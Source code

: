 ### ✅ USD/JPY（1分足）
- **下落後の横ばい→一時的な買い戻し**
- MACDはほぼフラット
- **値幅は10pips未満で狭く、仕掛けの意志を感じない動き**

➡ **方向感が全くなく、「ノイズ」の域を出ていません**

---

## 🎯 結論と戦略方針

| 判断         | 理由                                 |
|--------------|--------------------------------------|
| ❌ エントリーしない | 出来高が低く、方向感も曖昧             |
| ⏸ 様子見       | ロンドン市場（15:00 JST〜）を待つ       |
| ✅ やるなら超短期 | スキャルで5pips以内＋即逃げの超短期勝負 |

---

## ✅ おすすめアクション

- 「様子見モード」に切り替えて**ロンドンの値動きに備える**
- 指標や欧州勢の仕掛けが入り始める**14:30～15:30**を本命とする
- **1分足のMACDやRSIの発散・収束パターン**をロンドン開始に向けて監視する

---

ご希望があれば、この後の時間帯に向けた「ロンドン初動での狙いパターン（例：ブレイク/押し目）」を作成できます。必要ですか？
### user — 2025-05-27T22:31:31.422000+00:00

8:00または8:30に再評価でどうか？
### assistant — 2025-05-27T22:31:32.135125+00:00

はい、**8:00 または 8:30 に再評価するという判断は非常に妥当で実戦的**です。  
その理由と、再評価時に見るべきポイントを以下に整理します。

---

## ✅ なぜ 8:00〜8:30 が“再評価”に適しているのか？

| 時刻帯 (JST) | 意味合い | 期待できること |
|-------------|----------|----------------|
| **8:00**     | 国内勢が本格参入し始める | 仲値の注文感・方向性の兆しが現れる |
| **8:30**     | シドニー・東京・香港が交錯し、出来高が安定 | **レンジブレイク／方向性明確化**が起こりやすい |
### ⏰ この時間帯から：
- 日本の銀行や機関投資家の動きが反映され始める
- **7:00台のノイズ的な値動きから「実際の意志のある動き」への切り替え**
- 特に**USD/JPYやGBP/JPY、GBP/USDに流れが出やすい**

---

Task details:
From the preceding material, extract every line exactly.

Solution to the problem:
Source code

: ### ✅ USD/JPY（1分足）
- **下落後の横ばい→一時的な買い戻し**
- MACDはほぼフラット
- **値幅は10pips未満で狭く、仕掛けの意志を感じない動き**

➡ **方向感が全くなく、「ノイズ」の域を出ていません**

---

## 🎯 結論と戦略方針

| 判断         | 理由                                 |
|--------------|--------------------------------------|
| ❌ エントリーしない | 出来高が低く、方向感も曖昧             |
| ⏸ 様子見       | ロンドン市場（15:00 JST〜）を待つ       |
| ✅ やるなら超短期 | スキャルで5pips以内＋即逃げの超短期勝負 |

---

## ✅ おすすめアクション

- 「様子見モード」に切り替えて**ロンドンの値動きに備える**
- 指標や欧州勢の仕掛けが入り始める**14:30～15:30**を本命とする
- **1分足のMACDやRSIの発散・収束パターン**をロンドン開始に向けて監視する

---

ご希望があれば、この後の時間帯に向けた「ロンドン初動での狙いパターン（例：ブレイク/押し目）」を作成できます。必要ですか？
### user — 2025-05-27T22:31:31.422000+00:00

8:00または8:30に再評価でどうか？
### assistant — 2025-05-27T22:31:32.135125+00:00

はい、**8:00 または 8:30 に再評価するという判断は非常に妥当で実戦的**です。  
その理由と、再評価時に見るべきポイントを以下に整理します。

---

## ✅ なぜ 8:00〜8:30 が“再評価”に適しているのか？

| 時刻帯 (JST) | 意味合い | 期待できること |
|-------------|----------|----------------|
| **8:00**     | 国内勢が本格参入し始める | 仲値の注文感・方向性の兆しが現れる |
| **8:30**     | シドニー・東京・香港が交錯し、出来高が安定 | **レンジブレイク／方向性明確化**が起こりやすい |
### ⏰ この時間帯から：
- 日本の銀行や機関投資家の動きが反映され始める
- **7:00台のノイズ的な値動きから「実際の意志のある動き」への切り替え**
- 特に**USD/JPYやGBP/JPY、GBP/USDに流れが出やすい**

---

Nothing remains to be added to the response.